How to complete this task
Everything in the data must be repeated exactly, apart from the pictures, which are left out.
☆ ☆ ☆ ☆ ☆ ☆ ☆
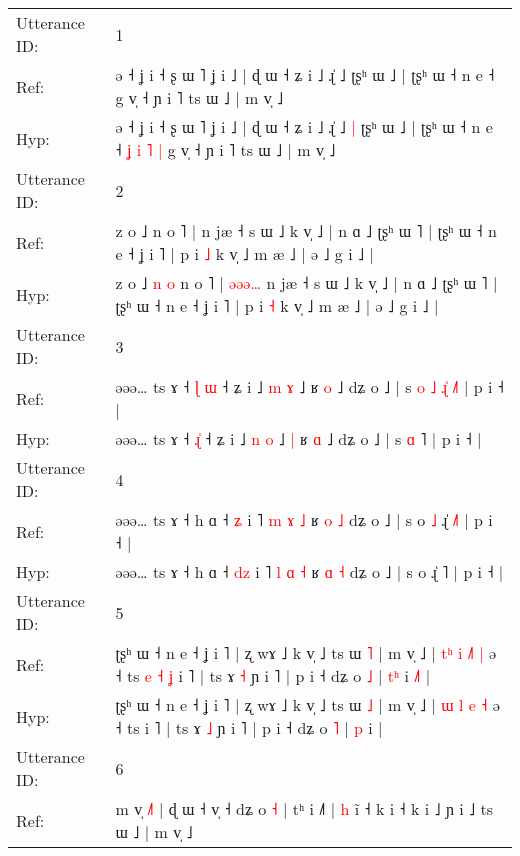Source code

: \documentclass[10pt]{article}
\DeclareRobustCommand{\hl}[1]{{\textcolor{red}{#1}}}
\begin{document}
\begin{longtable}{ll}
\toprule
Utterance ID: & 1 \\
Ref: & ə ˧ ʝ i ˧ ʂ ɯ ˥ ʝ i ˩ | ɖ ɯ ˧ ʑ i ˩ ɻ̍ ˩\hl{}\hl{} ʈʂʰ ɯ ˩ | ʈʂʰ ɯ ˧ n e ˧\hl{}\hl{}\hl{}\hl{}\hl{}\hl{}\hl{}\hl{} g v̩ ˧ ɲ i ˥ ts ɯ ˩ | m v̩ ˩
 \\
Hyp: & ə ˧ ʝ i ˧ ʂ ɯ ˥ ʝ i ˩ | ɖ ɯ ˧ ʑ i ˩ ɻ̍ ˩\hl{ }\hl{|} ʈʂʰ ɯ ˩ | ʈʂʰ ɯ ˧ n e ˧\hl{ }\hl{ʝ}\hl{ }\hl{i}\hl{ }\hl{˥}\hl{ }\hl{|} g v̩ ˧ ɲ i ˥ ts ɯ ˩ | m v̩ ˩
 \\
\midrule
Utterance ID: & 2 \\
Ref: & z o ˩\hl{}\hl{}\hl{}\hl{} n o ˥ |\hl{}\hl{}\hl{}\hl{}\hl{} n jæ ˧ s ɯ ˩ k v̩ ˩ | n ɑ ˩ ʈʂʰ ɯ ˥ | ʈʂʰ ɯ ˧ n e ˧ ʝ i ˥ | p i \hl{˩} k v̩ ˩ m æ ˩ | ə ˩ g i ˩ |
 \\
Hyp: & z o ˩\hl{ }\hl{n}\hl{ }\hl{o} n o ˥ |\hl{ }\hl{ə}\hl{ə}\hl{ə}\hl{…} n jæ ˧ s ɯ ˩ k v̩ ˩ | n ɑ ˩ ʈʂʰ ɯ ˥ | ʈʂʰ ɯ ˧ n e ˧ ʝ i ˥ | p i \hl{˧} k v̩ ˩ m æ ˩ | ə ˩ g i ˩ |
 \\
\midrule
Utterance ID: & 3 \\
Ref: & əəə… ts ɤ ˧ \hl{ɭ}\hl{ }\hl{ɯ} ˧ ʑ i ˩ \hl{m} \hl{ɤ} ˩\hl{}\hl{} ʁ \hl{o} ˩ dʑ o ˩ | s\hl{ }\hl{o}\hl{ }\hl{˩} \hl{ɻ}\hl{̍} \hl{˩}˥ | p i ˧ |
 \\
Hyp: & əəə… ts ɤ ˧ \hl{}\hl{ɻ}\hl{̍} ˧ ʑ i ˩ \hl{n} \hl{o} ˩\hl{ }\hl{|} ʁ \hl{ɑ} ˩ dʑ o ˩ | s\hl{}\hl{}\hl{}\hl{} \hl{}\hl{ɑ} \hl{}˥ | p i ˧ |
 \\
\midrule
Utterance ID: & 4 \\
Ref: & əəə… ts ɤ ˧ h ɑ ˧ \hl{}\hl{ʑ} i ˥ \hl{m} \hl{ɤ} \hl{˩} ʁ \hl{o} \hl{˩} dʑ o ˩ | s o\hl{ }\hl{˩} ɻ̍ \hl{˩}˥ | p i ˧ |
 \\
Hyp: & əəə… ts ɤ ˧ h ɑ ˧ \hl{d}\hl{z} i ˥ \hl{l} \hl{ɑ} \hl{˧} ʁ \hl{ɑ} \hl{˧} dʑ o ˩ | s o\hl{}\hl{} ɻ̍ \hl{}˥ | p i ˧ |
 \\
\midrule
Utterance ID: & 5 \\
Ref: & ʈʂʰ ɯ ˧ n e ˧ ʝ i ˥ | ʐ wɤ ˩ k v̩ ˩ ts ɯ \hl{˥} | m v̩ ˩ | \hl{t}\hl{ʰ} \hl{i} \hl{˩}\hl{˥} \hl{|} ə ˧ ts\hl{ }\hl{e}\hl{ }\hl{˧}\hl{ }\hl{ʝ} i ˥ | ts ɤ \hl{˧} ɲ i ˥ | p i ˧ dʑ o \hl{˩} | \hl{t}\hl{ʰ} i\hl{ }\hl{˩}\hl{˥} |
 \\
Hyp: & ʈʂʰ ɯ ˧ n e ˧ ʝ i ˥ | ʐ wɤ ˩ k v̩ ˩ ts ɯ \hl{˩} | m v̩ ˩ | \hl{}\hl{ɯ} \hl{l} \hl{}\hl{e} \hl{˧} ə ˧ ts\hl{}\hl{}\hl{}\hl{}\hl{}\hl{} i ˥ | ts ɤ \hl{˩} ɲ i ˥ | p i ˧ dʑ o \hl{˥} | \hl{}\hl{p} i\hl{}\hl{}\hl{} |
 \\
\midrule
Utterance ID: & 6 \\
Ref: & m v̩ \hl{˩}\hl{˥} | ɖ ɯ ˧ v̩ ˧ dʑ o \hl{˧} | tʰ i ˩˥ |\hl{ }\hl{h} i\hl{̃} ˧ k i ˧ k i ˩ ɲ i ˩ ts ɯ ˩ | m v̩ ˩

\end{longtable}
\end{document}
☆ ☆ ☆ ☆ ☆ ☆ ☆
Response to the exercise
Source code

: \documentclass[10pt]{article}
\DeclareRobustCommand{\hl}[1]{{\textcolor{red}{#1}}}
\begin{document}
\begin{longtable}{ll}
\toprule
Utterance ID: & 1 \\
Ref: & ə ˧ ʝ i ˧ ʂ ɯ ˥ ʝ i ˩ | ɖ ɯ ˧ ʑ i ˩ ɻ̍ ˩\hl{}\hl{} ʈʂʰ ɯ ˩ | ʈʂʰ ɯ ˧ n e ˧\hl{}\hl{}\hl{}\hl{}\hl{}\hl{}\hl{}\hl{} g v̩ ˧ ɲ i ˥ ts ɯ ˩ | m v̩ ˩
 \\
Hyp: & ə ˧ ʝ i ˧ ʂ ɯ ˥ ʝ i ˩ | ɖ ɯ ˧ ʑ i ˩ ɻ̍ ˩\hl{ }\hl{|} ʈʂʰ ɯ ˩ | ʈʂʰ ɯ ˧ n e ˧\hl{ }\hl{ʝ}\hl{ }\hl{i}\hl{ }\hl{˥}\hl{ }\hl{|} g v̩ ˧ ɲ i ˥ ts ɯ ˩ | m v̩ ˩
 \\
\midrule
Utterance ID: & 2 \\
Ref: & z o ˩\hl{}\hl{}\hl{}\hl{} n o ˥ |\hl{}\hl{}\hl{}\hl{}\hl{} n jæ ˧ s ɯ ˩ k v̩ ˩ | n ɑ ˩ ʈʂʰ ɯ ˥ | ʈʂʰ ɯ ˧ n e ˧ ʝ i ˥ | p i \hl{˩} k v̩ ˩ m æ ˩ | ə ˩ g i ˩ |
 \\
Hyp: & z o ˩\hl{ }\hl{n}\hl{ }\hl{o} n o ˥ |\hl{ }\hl{ə}\hl{ə}\hl{ə}\hl{…} n jæ ˧ s ɯ ˩ k v̩ ˩ | n ɑ ˩ ʈʂʰ ɯ ˥ | ʈʂʰ ɯ ˧ n e ˧ ʝ i ˥ | p i \hl{˧} k v̩ ˩ m æ ˩ | ə ˩ g i ˩ |
 \\
\midrule
Utterance ID: & 3 \\
Ref: & əəə… ts ɤ ˧ \hl{ɭ}\hl{ }\hl{ɯ} ˧ ʑ i ˩ \hl{m} \hl{ɤ} ˩\hl{}\hl{} ʁ \hl{o} ˩ dʑ o ˩ | s\hl{ }\hl{o}\hl{ }\hl{˩} \hl{ɻ}\hl{̍} \hl{˩}˥ | p i ˧ |
 \\
Hyp: & əəə… ts ɤ ˧ \hl{}\hl{ɻ}\hl{̍} ˧ ʑ i ˩ \hl{n} \hl{o} ˩\hl{ }\hl{|} ʁ \hl{ɑ} ˩ dʑ o ˩ | s\hl{}\hl{}\hl{}\hl{} \hl{}\hl{ɑ} \hl{}˥ | p i ˧ |
 \\
\midrule
Utterance ID: & 4 \\
Ref: & əəə… ts ɤ ˧ h ɑ ˧ \hl{}\hl{ʑ} i ˥ \hl{m} \hl{ɤ} \hl{˩} ʁ \hl{o} \hl{˩} dʑ o ˩ | s o\hl{ }\hl{˩} ɻ̍ \hl{˩}˥ | p i ˧ |
 \\
Hyp: & əəə… ts ɤ ˧ h ɑ ˧ \hl{d}\hl{z} i ˥ \hl{l} \hl{ɑ} \hl{˧} ʁ \hl{ɑ} \hl{˧} dʑ o ˩ | s o\hl{}\hl{} ɻ̍ \hl{}˥ | p i ˧ |
 \\
\midrule
Utterance ID: & 5 \\
Ref: & ʈʂʰ ɯ ˧ n e ˧ ʝ i ˥ | ʐ wɤ ˩ k v̩ ˩ ts ɯ \hl{˥} | m v̩ ˩ | \hl{t}\hl{ʰ} \hl{i} \hl{˩}\hl{˥} \hl{|} ə ˧ ts\hl{ }\hl{e}\hl{ }\hl{˧}\hl{ }\hl{ʝ} i ˥ | ts ɤ \hl{˧} ɲ i ˥ | p i ˧ dʑ o \hl{˩} | \hl{t}\hl{ʰ} i\hl{ }\hl{˩}\hl{˥} |
 \\
Hyp: & ʈʂʰ ɯ ˧ n e ˧ ʝ i ˥ | ʐ wɤ ˩ k v̩ ˩ ts ɯ \hl{˩} | m v̩ ˩ | \hl{}\hl{ɯ} \hl{l} \hl{}\hl{e} \hl{˧} ə ˧ ts\hl{}\hl{}\hl{}\hl{}\hl{}\hl{} i ˥ | ts ɤ \hl{˩} ɲ i ˥ | p i ˧ dʑ o \hl{˥} | \hl{}\hl{p} i\hl{}\hl{}\hl{} |
 \\
\midrule
Utterance ID: & 6 \\
Ref: & m v̩ \hl{˩}\hl{˥} | ɖ ɯ ˧ v̩ ˧ dʑ o \hl{˧} | tʰ i ˩˥ |\hl{ }\hl{h} i\hl{̃} ˧ k i ˧ k i ˩ ɲ i ˩ ts ɯ ˩ | m v̩ ˩

\end{longtable}
\end{document}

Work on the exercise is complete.